Last week, Rabbi Ostrich met me at the PNC bank on College Avenue and provided me with an additional $1500 for this trip to New York for surgery and two weeks of recovery. This total of $3,000 exhausts the extent of generosity from a small congregation. Thank you, landsmen of my Congregation including the Bagel Boys.

Thanks to the Jewish people: I was raised by a single mother in the 1950s when that was no picnic. My mother supported us on her salary as a teacher of Hebrew school teacher, a Hebrew school principal, and an Educator. She liked it when people called her a theologian.

I remember first hearing the words of the Bible in Hebrew when I was five. From grades 1-8, the day began at the Hebrew Academy of Greater Miami with a pledge of allegiance to the U.S. flag and a singing of the anthem of the State of Israel–both flags displayed.

During those years, I read the Five Books of Moses in the original Hebrew in the mornings and studied English subjects in the afternoon.
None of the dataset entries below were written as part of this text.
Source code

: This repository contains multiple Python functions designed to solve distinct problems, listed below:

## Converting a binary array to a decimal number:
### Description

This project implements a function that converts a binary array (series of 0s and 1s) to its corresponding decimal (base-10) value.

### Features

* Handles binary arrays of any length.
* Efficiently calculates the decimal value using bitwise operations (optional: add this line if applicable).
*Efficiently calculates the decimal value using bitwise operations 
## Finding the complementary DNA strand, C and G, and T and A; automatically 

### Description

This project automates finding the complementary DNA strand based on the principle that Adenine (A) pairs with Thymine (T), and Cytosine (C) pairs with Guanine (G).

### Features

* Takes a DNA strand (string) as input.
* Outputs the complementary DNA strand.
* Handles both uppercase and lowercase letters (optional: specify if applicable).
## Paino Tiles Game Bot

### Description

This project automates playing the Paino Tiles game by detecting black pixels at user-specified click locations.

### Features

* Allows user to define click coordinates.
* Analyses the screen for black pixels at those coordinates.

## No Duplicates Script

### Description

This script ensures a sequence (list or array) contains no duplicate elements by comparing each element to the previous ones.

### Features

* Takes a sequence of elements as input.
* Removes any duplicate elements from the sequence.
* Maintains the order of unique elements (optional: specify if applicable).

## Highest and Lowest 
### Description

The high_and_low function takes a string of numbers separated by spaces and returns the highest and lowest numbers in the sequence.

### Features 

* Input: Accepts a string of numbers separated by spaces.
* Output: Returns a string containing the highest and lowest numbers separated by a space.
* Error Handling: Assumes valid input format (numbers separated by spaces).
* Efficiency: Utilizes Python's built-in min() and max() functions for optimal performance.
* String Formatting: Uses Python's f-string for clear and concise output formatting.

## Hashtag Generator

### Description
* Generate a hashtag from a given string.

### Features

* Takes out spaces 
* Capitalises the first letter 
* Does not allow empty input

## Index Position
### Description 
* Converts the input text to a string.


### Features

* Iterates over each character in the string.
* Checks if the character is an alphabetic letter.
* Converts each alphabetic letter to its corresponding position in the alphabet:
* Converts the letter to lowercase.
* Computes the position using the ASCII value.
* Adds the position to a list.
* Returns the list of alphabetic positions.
There was a lot to praying.

While I have rejected much, my love of the Hebrew language remains. My support for Israel as a safe, peaceful, Jewish entity is strong. “If I forget Jerusalem, let me forget how to use my right hand….”

What I have always found to my surprise and relief is the availability of Jewish Family Services and similar organizations to be there for me because that is what our people do. We care for each other.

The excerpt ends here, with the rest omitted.